§ Records for this exercise:
──────
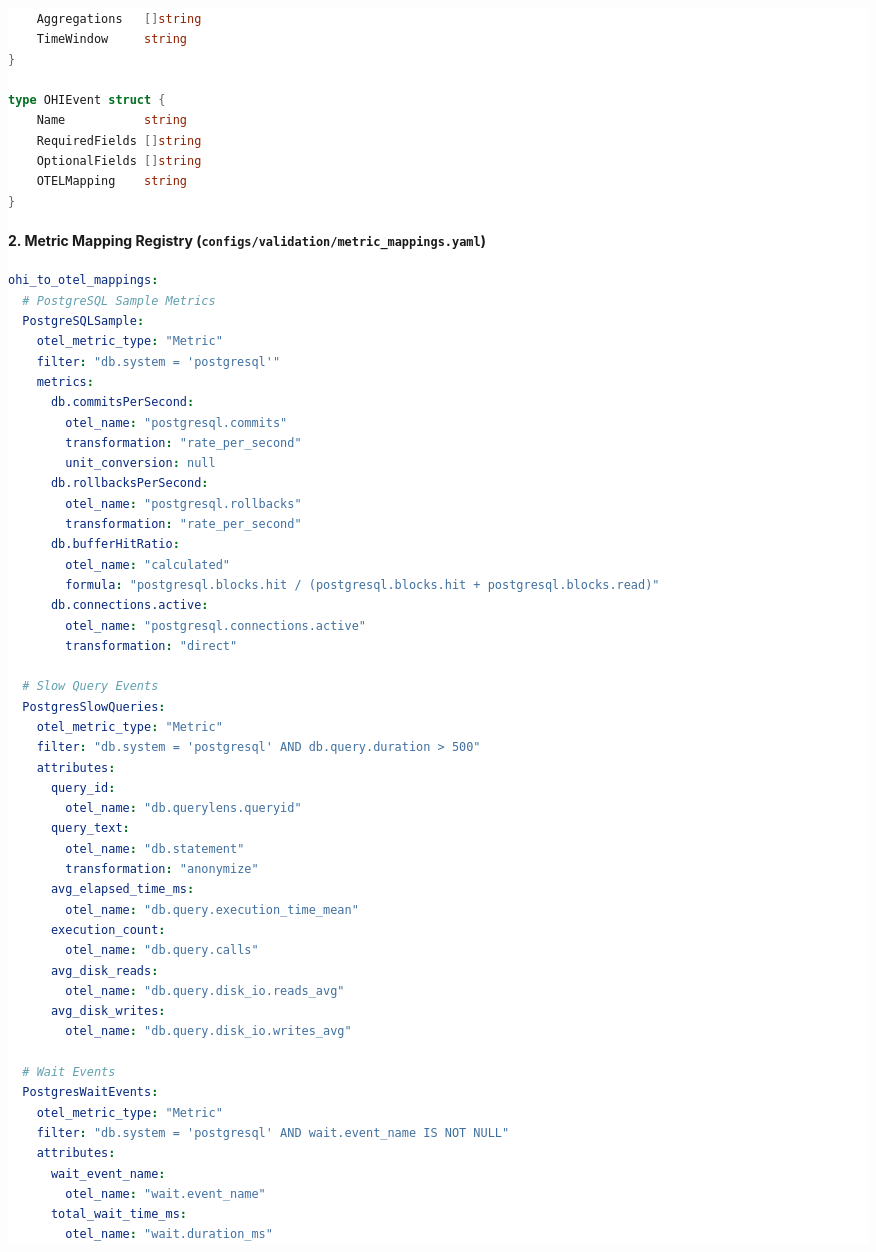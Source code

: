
```go
    Aggregations   []string
    TimeWindow     string
}

type OHIEvent struct {
    Name           string
    RequiredFields []string
    OptionalFields []string
    OTELMapping    string
}
```

#### 2. **Metric Mapping Registry** (`configs/validation/metric_mappings.yaml`)
```yaml
ohi_to_otel_mappings:
  # PostgreSQL Sample Metrics
  PostgreSQLSample:
    otel_metric_type: "Metric"
    filter: "db.system = 'postgresql'"
    metrics:
      db.commitsPerSecond:
        otel_name: "postgresql.commits"
        transformation: "rate_per_second"
        unit_conversion: null
      db.rollbacksPerSecond:
        otel_name: "postgresql.rollbacks"
        transformation: "rate_per_second"
      db.bufferHitRatio:
        otel_name: "calculated"
        formula: "postgresql.blocks.hit / (postgresql.blocks.hit + postgresql.blocks.read)"
      db.connections.active:
        otel_name: "postgresql.connections.active"
        transformation: "direct"

  # Slow Query Events
  PostgresSlowQueries:
    otel_metric_type: "Metric"
    filter: "db.system = 'postgresql' AND db.query.duration > 500"
    attributes:
      query_id:
        otel_name: "db.querylens.queryid"
      query_text:
        otel_name: "db.statement"
        transformation: "anonymize"
      avg_elapsed_time_ms:
        otel_name: "db.query.execution_time_mean"
      execution_count:
        otel_name: "db.query.calls"
      avg_disk_reads:
        otel_name: "db.query.disk_io.reads_avg"
      avg_disk_writes:
        otel_name: "db.query.disk_io.writes_avg"

  # Wait Events
  PostgresWaitEvents:
    otel_metric_type: "Metric"
    filter: "db.system = 'postgresql' AND wait.event_name IS NOT NULL"
    attributes:
      wait_event_name:
        otel_name: "wait.event_name"
      total_wait_time_ms:
        otel_name: "wait.duration_ms"
```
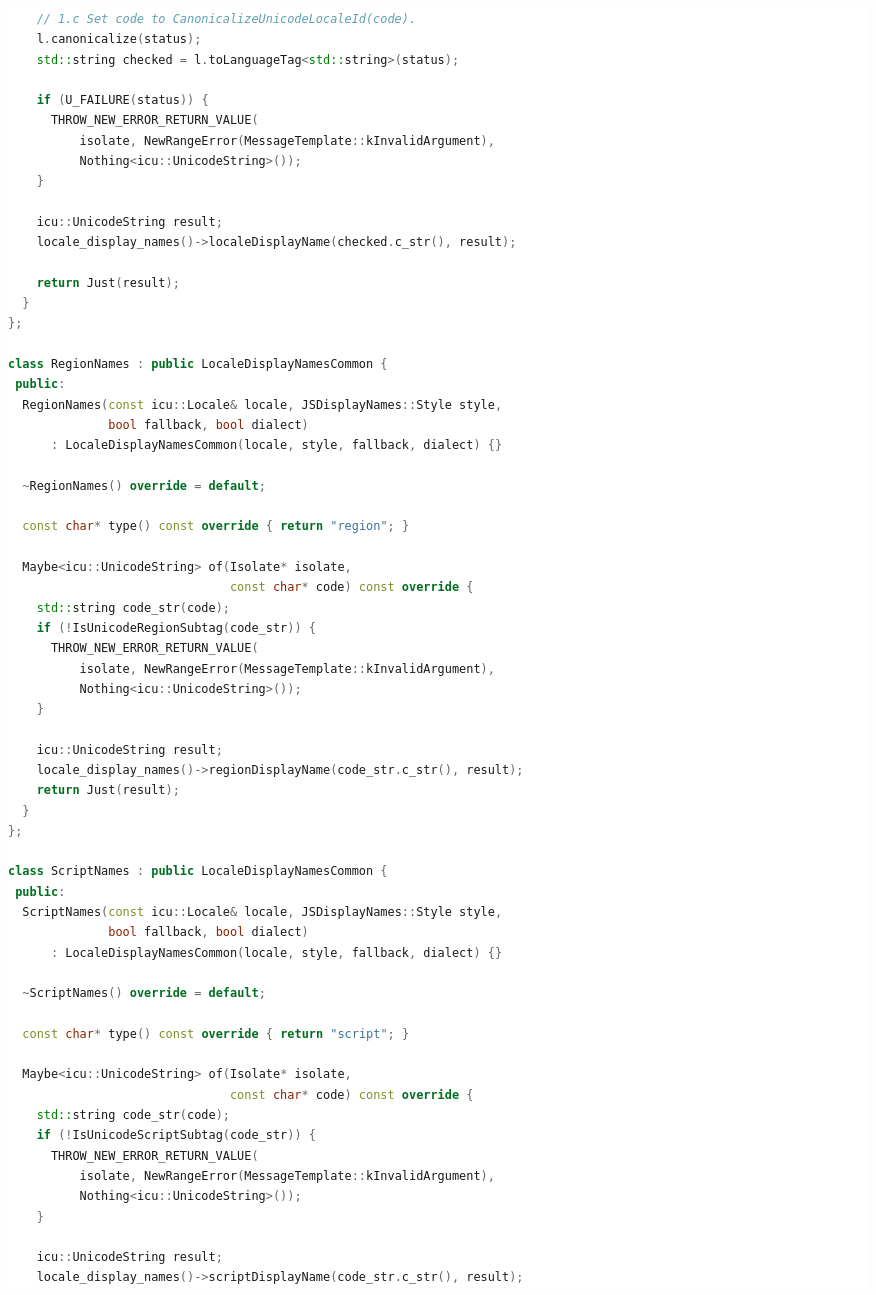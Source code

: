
 ```cpp
    // 1.c Set code to CanonicalizeUnicodeLocaleId(code).
    l.canonicalize(status);
    std::string checked = l.toLanguageTag<std::string>(status);

    if (U_FAILURE(status)) {
      THROW_NEW_ERROR_RETURN_VALUE(
          isolate, NewRangeError(MessageTemplate::kInvalidArgument),
          Nothing<icu::UnicodeString>());
    }

    icu::UnicodeString result;
    locale_display_names()->localeDisplayName(checked.c_str(), result);

    return Just(result);
  }
};

class RegionNames : public LocaleDisplayNamesCommon {
 public:
  RegionNames(const icu::Locale& locale, JSDisplayNames::Style style,
              bool fallback, bool dialect)
      : LocaleDisplayNamesCommon(locale, style, fallback, dialect) {}

  ~RegionNames() override = default;

  const char* type() const override { return "region"; }

  Maybe<icu::UnicodeString> of(Isolate* isolate,
                               const char* code) const override {
    std::string code_str(code);
    if (!IsUnicodeRegionSubtag(code_str)) {
      THROW_NEW_ERROR_RETURN_VALUE(
          isolate, NewRangeError(MessageTemplate::kInvalidArgument),
          Nothing<icu::UnicodeString>());
    }

    icu::UnicodeString result;
    locale_display_names()->regionDisplayName(code_str.c_str(), result);
    return Just(result);
  }
};

class ScriptNames : public LocaleDisplayNamesCommon {
 public:
  ScriptNames(const icu::Locale& locale, JSDisplayNames::Style style,
              bool fallback, bool dialect)
      : LocaleDisplayNamesCommon(locale, style, fallback, dialect) {}

  ~ScriptNames() override = default;

  const char* type() const override { return "script"; }

  Maybe<icu::UnicodeString> of(Isolate* isolate,
                               const char* code) const override {
    std::string code_str(code);
    if (!IsUnicodeScriptSubtag(code_str)) {
      THROW_NEW_ERROR_RETURN_VALUE(
          isolate, NewRangeError(MessageTemplate::kInvalidArgument),
          Nothing<icu::UnicodeString>());
    }

    icu::UnicodeString result;
    locale_display_names()->scriptDisplayName(code_str.c_str(), result);
```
──────
§ Directions:
Which of the lines above hold the word "active"? Copy each one.

§ Task response:
      db.connections.active:
        otel_name: "postgresql.connections.active"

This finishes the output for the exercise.